That is, we need to find $x_j$ so that for all $\delta x_j$ where $\sum\limits_{j=1}^nx_j\,\delta x_j=0$ and $\sum\limits_{j=1}^n\delta x_j=0$, we also have $\sum\limits_{j=1}^n\dfrac{\delta x_j}{x_j^2}=0$.

Orthogonality implies that there exist $a$ and $b$ so that for all $j$, $ax_j+b=x_j^{-2}$. Thus, $$ ax_j^3+bx_j^2-1=0\tag{1} $$ This implies there are only $3$ distinct values for $x_j$, say $v_1$, $v_2$, and $v_3$.

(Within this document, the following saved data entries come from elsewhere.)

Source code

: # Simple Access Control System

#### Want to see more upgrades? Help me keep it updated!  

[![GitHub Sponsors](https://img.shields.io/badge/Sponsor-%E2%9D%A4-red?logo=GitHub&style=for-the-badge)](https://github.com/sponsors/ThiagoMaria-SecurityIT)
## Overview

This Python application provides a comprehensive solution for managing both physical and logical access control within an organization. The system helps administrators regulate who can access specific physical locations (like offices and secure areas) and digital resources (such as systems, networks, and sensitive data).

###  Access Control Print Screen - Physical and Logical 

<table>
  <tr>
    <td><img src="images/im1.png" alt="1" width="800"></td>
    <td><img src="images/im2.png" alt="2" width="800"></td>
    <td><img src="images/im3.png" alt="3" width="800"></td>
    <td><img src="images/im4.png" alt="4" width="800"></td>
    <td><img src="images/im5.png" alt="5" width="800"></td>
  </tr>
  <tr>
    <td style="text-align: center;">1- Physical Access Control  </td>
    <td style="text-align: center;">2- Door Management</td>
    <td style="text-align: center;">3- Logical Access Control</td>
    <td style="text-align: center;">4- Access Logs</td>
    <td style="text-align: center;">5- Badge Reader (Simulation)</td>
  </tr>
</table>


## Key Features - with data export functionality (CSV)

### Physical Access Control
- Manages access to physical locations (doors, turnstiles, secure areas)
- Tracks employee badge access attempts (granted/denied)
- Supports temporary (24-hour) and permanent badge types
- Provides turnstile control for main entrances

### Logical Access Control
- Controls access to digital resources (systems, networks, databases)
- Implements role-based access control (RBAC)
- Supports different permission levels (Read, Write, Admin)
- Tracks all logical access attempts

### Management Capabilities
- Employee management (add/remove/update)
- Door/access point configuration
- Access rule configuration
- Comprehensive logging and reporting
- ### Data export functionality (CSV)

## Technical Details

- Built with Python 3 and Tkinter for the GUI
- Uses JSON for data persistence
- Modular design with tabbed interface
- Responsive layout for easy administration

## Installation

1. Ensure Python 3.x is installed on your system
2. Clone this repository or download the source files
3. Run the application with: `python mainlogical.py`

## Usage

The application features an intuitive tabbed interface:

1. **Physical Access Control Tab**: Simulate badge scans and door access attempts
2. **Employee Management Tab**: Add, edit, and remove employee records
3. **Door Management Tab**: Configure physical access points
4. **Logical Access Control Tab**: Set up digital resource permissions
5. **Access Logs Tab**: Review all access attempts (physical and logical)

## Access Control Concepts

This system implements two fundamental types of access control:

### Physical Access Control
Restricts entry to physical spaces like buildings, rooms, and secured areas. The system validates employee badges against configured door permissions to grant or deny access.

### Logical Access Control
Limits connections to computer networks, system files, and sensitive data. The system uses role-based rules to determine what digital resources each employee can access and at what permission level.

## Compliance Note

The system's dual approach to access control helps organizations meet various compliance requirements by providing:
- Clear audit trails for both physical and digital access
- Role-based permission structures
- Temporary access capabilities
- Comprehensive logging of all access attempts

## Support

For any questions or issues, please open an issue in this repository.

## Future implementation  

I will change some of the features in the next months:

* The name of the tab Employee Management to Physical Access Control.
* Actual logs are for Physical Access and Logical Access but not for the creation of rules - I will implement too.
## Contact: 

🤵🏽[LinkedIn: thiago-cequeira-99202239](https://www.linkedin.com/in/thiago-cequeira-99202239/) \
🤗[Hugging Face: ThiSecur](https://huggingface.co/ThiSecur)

The equations $\sum\limits_{j=1}^nx_j^2=n$ and $\sum\limits_{j=1}^nx_j=k$ imply that $$ \begin{bmatrix} v_1^2&v_2^2&v_3^2\\ v_1&v_2&v_3\\ 1&1&1 \end{bmatrix} \begin{bmatrix} m_1\\m_2\\m_3 \end{bmatrix} = \begin{bmatrix} n\\k\\n \end{bmatrix}\tag{2} $$ where $m_1$, $m_2$, and $m_3$ are the counts of each value.

Since the coefficient of $x_j$ in $(1)$ is $0$ (and the constant term is not $0$), Vieta's Formulas say that $$ \frac1{v_1}+\frac1{v_2}+\frac1{v_3}=0\tag{3} $$ This means that, for an interior critical point, one of the $v_j$ must be negative. Thus, the critical point must be on an edge. Let's consider the edge where $m_3=0$. In that case, we have $$ \begin{bmatrix} v_1^2&v_2^2\\ v_1&v_2\\ 1&1 \end{bmatrix} \begin{bmatrix} m_1\\m_2 \end{bmatrix} = \begin{bmatrix} n\\k\\n \end{bmatrix}\tag{4} $$ Let $m_1=m$, then the bottom equation implies $m_2=n-m$.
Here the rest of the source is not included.